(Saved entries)
..........

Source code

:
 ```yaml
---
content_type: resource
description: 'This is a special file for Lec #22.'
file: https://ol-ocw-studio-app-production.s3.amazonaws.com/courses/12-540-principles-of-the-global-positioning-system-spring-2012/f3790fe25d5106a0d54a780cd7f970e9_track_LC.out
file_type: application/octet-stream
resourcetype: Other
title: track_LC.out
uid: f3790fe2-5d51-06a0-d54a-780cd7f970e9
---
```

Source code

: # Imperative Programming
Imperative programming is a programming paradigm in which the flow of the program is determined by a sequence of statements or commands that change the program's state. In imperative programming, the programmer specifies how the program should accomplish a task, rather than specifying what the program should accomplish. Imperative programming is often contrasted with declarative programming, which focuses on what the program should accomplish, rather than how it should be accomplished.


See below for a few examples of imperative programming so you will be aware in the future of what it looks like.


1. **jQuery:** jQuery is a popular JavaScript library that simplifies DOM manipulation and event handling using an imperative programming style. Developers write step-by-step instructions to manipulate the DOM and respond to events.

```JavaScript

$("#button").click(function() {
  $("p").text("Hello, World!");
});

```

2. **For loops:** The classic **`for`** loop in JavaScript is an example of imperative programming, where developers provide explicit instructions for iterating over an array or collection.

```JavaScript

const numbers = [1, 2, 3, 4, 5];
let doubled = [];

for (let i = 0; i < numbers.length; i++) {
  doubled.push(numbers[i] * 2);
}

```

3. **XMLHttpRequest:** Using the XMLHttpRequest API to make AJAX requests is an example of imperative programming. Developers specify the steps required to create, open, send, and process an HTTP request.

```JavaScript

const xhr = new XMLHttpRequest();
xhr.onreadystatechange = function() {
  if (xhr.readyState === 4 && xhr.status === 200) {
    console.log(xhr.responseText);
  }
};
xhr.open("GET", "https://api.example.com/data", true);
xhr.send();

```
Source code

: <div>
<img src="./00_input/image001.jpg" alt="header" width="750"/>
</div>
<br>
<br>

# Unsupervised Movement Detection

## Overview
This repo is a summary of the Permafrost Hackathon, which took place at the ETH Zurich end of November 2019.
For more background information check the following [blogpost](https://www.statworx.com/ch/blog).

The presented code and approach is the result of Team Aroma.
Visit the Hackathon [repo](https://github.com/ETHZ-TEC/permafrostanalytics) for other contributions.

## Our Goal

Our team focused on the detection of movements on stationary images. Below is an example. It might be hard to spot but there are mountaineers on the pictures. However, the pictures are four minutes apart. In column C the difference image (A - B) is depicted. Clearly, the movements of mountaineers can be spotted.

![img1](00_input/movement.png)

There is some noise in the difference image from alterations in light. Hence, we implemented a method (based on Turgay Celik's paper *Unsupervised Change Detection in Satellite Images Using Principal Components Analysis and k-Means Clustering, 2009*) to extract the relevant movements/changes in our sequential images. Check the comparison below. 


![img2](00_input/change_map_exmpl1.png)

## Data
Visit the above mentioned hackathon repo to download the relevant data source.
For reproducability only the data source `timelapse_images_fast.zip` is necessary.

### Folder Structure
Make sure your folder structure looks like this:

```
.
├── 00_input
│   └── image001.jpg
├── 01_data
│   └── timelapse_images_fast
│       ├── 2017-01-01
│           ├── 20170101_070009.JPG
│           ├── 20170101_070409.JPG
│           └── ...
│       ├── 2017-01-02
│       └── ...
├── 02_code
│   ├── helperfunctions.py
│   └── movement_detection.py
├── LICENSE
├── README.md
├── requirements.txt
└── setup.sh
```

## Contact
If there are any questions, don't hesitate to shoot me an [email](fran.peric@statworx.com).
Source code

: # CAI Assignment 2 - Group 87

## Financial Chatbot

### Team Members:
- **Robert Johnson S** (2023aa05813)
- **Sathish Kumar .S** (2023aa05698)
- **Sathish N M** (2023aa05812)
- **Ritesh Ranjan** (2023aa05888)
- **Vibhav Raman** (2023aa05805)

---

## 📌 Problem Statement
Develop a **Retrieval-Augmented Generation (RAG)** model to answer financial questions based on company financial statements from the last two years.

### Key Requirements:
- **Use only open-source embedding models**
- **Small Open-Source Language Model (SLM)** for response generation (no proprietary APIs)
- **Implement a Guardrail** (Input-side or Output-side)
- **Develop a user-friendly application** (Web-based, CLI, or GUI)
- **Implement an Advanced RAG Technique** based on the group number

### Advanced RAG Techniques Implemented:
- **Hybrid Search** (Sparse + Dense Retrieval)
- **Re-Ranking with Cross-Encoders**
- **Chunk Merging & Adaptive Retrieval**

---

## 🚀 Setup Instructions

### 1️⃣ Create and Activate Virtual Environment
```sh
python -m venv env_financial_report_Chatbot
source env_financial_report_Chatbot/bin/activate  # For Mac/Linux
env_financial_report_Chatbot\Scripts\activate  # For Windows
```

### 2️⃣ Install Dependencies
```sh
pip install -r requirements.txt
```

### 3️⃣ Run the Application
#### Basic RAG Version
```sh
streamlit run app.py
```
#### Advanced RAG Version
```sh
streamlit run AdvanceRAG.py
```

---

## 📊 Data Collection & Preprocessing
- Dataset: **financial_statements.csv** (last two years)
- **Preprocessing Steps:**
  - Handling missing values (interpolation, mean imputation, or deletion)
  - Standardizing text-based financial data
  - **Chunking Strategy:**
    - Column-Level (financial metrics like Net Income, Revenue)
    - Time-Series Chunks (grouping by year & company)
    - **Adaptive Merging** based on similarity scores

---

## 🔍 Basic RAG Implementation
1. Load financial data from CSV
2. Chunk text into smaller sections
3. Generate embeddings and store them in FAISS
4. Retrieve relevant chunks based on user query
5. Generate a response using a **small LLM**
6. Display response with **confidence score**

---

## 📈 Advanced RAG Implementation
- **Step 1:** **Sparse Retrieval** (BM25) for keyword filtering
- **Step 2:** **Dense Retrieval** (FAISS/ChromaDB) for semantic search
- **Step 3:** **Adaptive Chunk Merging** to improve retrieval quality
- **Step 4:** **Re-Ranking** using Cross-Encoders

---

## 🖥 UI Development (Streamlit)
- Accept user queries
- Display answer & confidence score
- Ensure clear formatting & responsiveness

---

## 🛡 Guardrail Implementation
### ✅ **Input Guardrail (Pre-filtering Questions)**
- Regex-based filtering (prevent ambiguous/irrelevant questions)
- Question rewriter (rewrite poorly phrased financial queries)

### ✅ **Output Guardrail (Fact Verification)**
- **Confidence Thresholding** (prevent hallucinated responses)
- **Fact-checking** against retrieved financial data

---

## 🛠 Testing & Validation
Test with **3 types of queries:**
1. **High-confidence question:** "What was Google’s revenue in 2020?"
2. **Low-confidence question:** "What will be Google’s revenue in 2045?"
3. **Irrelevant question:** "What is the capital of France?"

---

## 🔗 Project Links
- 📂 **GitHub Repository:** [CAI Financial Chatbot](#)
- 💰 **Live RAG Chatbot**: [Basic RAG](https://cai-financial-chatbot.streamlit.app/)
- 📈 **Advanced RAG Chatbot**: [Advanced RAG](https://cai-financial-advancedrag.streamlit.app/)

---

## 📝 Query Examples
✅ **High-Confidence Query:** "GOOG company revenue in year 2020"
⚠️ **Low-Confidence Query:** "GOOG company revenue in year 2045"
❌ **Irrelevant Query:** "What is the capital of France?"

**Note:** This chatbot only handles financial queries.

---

..........

Read through the entries and copy each line in which "Sparse" appears.

* SOLUTION TO THIS PROBLEM *
- **Hybrid Search** (Sparse + Dense Retrieval)
- **Step 1:** **Sparse Retrieval** (BM25) for keyword filtering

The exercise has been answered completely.